Riding techniques for the beginner…
August 5, 2009 at 6:06 pm #3243nandersonParticipant
I’m just learning to ride a motorcycle and have bought my first bike late last week. I just bought a cheap Enduro/dirt bike to learn on and the plan is to buy a streetbike in the spring if I have built up a higher comfort level in riding.
I have several friends who ride and are giving me lessons whenever they come over but some of the learning I will do will be by myself in a field or parking lot near my house. The question I have is, what techniques should I be practicing first and then after I master those, what should I move on to next?
Right now I’m just practicing shifting through all gears going in a straight line and then turning around and doing it again. After that I was going to move to slow cornering(figure eights) and then maybe faster cornering and then more advanced techniques but was wondering what the members of this forum thought I should be practicing first…
One specific question I have is in regards to downshifting. Some of my friends have suggested just holding in the clutch and kicking it all the way down to first gear before engaging the clutch again. Others have said to rev match…what is the best way to do this? If rev matching, what steps are needed to do this properly as I’ve heard conflicting/different ways to do this as well?
One other question would be if there are any good book recommendations you my have that teach various riding techniques that may be good for a beginner like me?
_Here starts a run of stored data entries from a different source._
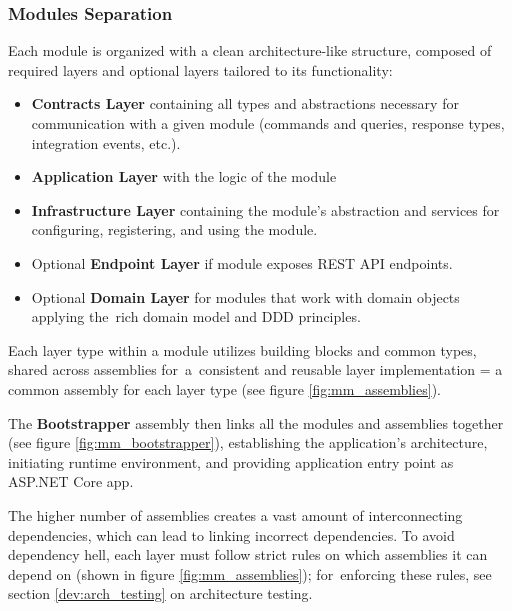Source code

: \subsubsection{Modules Separation}

Each module is organized with a clean architecture-like structure, composed of required layers and optional layers tailored to its functionality:
\begin{itemize}
    \item \textbf{Contracts Layer} containing all types and abstractions necessary for communication with a given module (commands and queries, response types, integration events, etc.).
    
    \item \textbf{Application Layer} with the logic of the module
    
    \item \textbf{Infrastructure Layer} containing the module's abstraction and services for configuring, registering, and using the module.
    
    \item Optional \textbf{Endpoint Layer} if module exposes REST API endpoints.

    \item Optional \textbf{Domain Layer} for modules that work with domain objects applying the~rich domain model and DDD principles.
\end{itemize}

Each layer type within a module utilizes building blocks and common types, shared across assemblies for~a~consistent and reusable layer implementation = a common assembly for each layer type (see figure \ref{fig:mm_assemblies}).

The \textbf{Bootstrapper} assembly then links all the modules and assemblies together (see figure \ref{fig:mm_bootstrapper}), establishing the application's architecture, initiating runtime environment, and providing application entry point as ASP.NET Core app.

The higher number of assemblies creates a vast amount of interconnecting dependencies, which can lead to linking incorrect dependencies. To avoid dependency hell, each layer must follow strict rules on which assemblies it can depend on (shown in figure \ref{fig:mm_assemblies}); for~enforcing these rules, see section \ref{dev:arch_testing} on architecture testing.

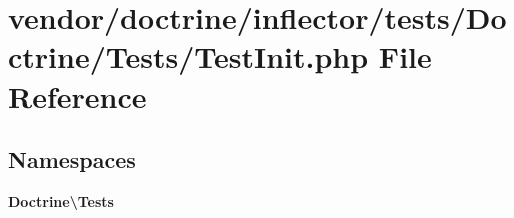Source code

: \section{vendor/doctrine/inflector/tests/\+Doctrine/\+Tests/\+Test\+Init.php File Reference}
\label{_test_init_8php}
\subsection*{Namespaces}
\begin{DoxyCompactItemize}
\item 
 {\bf Doctrine\textbackslash{}\+Tests}
\end{DoxyCompactItemize}
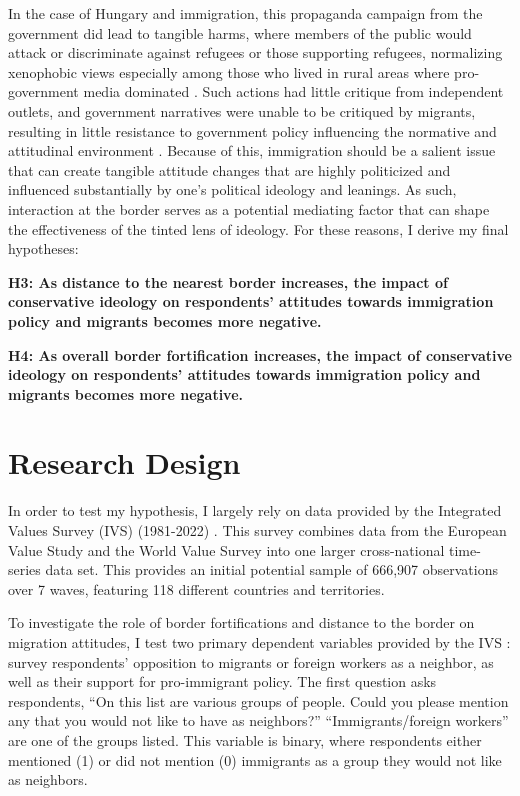 \documentclass[12pt,]{article}
\begin{document}
In the case of Hungary and immigration, this propaganda campaign from
the government did lead to tangible harms, where members of the public
would attack or discriminate against refugees or those supporting
refugees, normalizing xenophobic views especially among those who lived
in rural areas where pro-government media dominated
\citep{bajomi-lazar2019}. Such actions had little critique from
independent outlets, and government narratives were unable to be
critiqued by migrants, resulting in little resistance to government
policy influencing the normative and attitudinal environment
\citep{bajomi-lazar2019}. Because of this, immigration should be a
salient issue that can create tangible attitude changes that are highly
politicized and influenced substantially by one's political ideology and
leanings. As such, interaction at the border serves as a potential
mediating factor that can shape the effectiveness of the tinted lens of
ideology. For these reasons, I derive my final hypotheses:

\textbf{H3: As distance to the nearest border increases, the impact of
conservative ideology on respondents' attitudes towards immigration
policy and migrants becomes more negative.}

\textbf{H4: As overall border fortification increases, the impact of
conservative ideology on respondents' attitudes towards immigration
policy and migrants becomes more negative.}

\section{Research Design}\label{research-design}

In order to test my hypothesis, I largely rely on data provided by the
Integrated Values Survey (IVS) (1981-2022)
\citep{evs2022, hearpfer2024}. This survey combines data from the
European Value Study \citep{evs2022} and the World Value Survey
\citep{harpfer2024} into one larger cross-national time-series data set.
This provides an initial potential sample of 666,907 observations over 7
waves, featuring 118 different countries and territories.

To investigate the role of border fortifications and distance to the
border on migration attitudes, I test two primary dependent variables
provided by the IVS \citep{evs2022, hearpfer2024}: survey respondents'
opposition to migrants or foreign workers as a neighbor, as well as
their support for pro-immigrant policy. The first question asks
respondents, ``On this list are various groups of people. Could you
please mention any that you would not like to have as neighbors?''
``Immigrants/foreign workers'' are one of the groups listed. This
variable is binary, where respondents either mentioned (1) or did not
mention (0) immigrants as a group they would not like as neighbors.
\end{document}
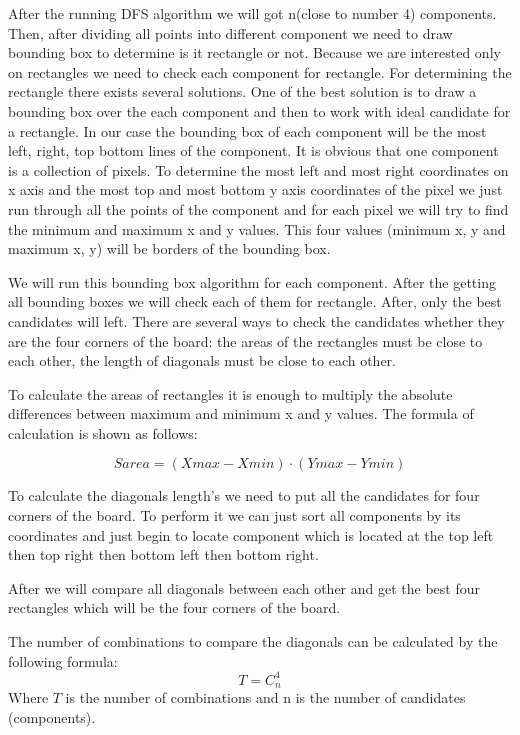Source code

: After the running DFS algorithm we will got n(close to number 4) components. Then, after dividing all points into different component we need to draw bounding box to determine is it rectangle or not. Because we are interested only on rectangles we need to check each component for rectangle. For determining the rectangle there exists several solutions. One of the best solution is to draw a bounding box over the each component and then to work with ideal candidate for a rectangle. In our case the bounding box of each component will be the most left, right, top bottom lines of the component. It is obvious that one component is a collection of pixels. To determine the most left and most right coordinates on x axis and the most top and most bottom y axis coordinates of the pixel we just run through all the points of the component and for each pixel we will try to find the minimum and maximum x and y values. This four values (minimum x, y and maximum x, y) will be borders of the bounding box. 

We will run this bounding box algorithm for each component. After the getting all bounding boxes we will check each of them for rectangle. After, only the best candidates will left. There are several ways to check the candidates whether they are the four corners of the board: the areas of the rectangles must be close to each other, the length of diagonals must be close to each other.

To calculate the areas of rectangles it is enough to multiply the absolute differences between maximum and minimum x and y values. The formula of calculation is shown as follows:

\begin{equation}
    Sarea = (Xmax - Xmin) \cdot (Ymax - Ymin)
\end{equation}

To calculate the diagonals length’s we need to put all the candidates for four corners of the board. To perform it we can just sort all components by its coordinates and just begin to locate component which is located at the top left then top right then bottom left then bottom right.

After we will compare all diagonals between each other and get the best four rectangles which will be the four corners of the board.

The number of combinations to compare the diagonals can be calculated by the following formula: 
\begin{equation}
    T = C_n^4
\end{equation}
Where $T$ is the number of combinations and n is the number of candidates (components).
I think those three questions should be enough for now, thanks in advance for your help!August 5, 2009 at 6:26 pm #21265
First and foremost, if you haven’t taken an MSF beginning rider’s course, you need to do that pronto. That will answer all of your questions and vastly improve your riding ability and preparedness for street riding.
When you say “downshifting” do you mean a single downshift, or downshifting all the way when stopping for, say, a light?
Either way, it’s better, when possible, to engage each gear as you go down for a number of reasons. First, it’s the easiest to do smoothly once you’re a proficient downshifter. You don’t have to guess as to how hard to rev the engine and how hard to brake and when to let out the clutch to make up for the big jump from a high gear to a low gear.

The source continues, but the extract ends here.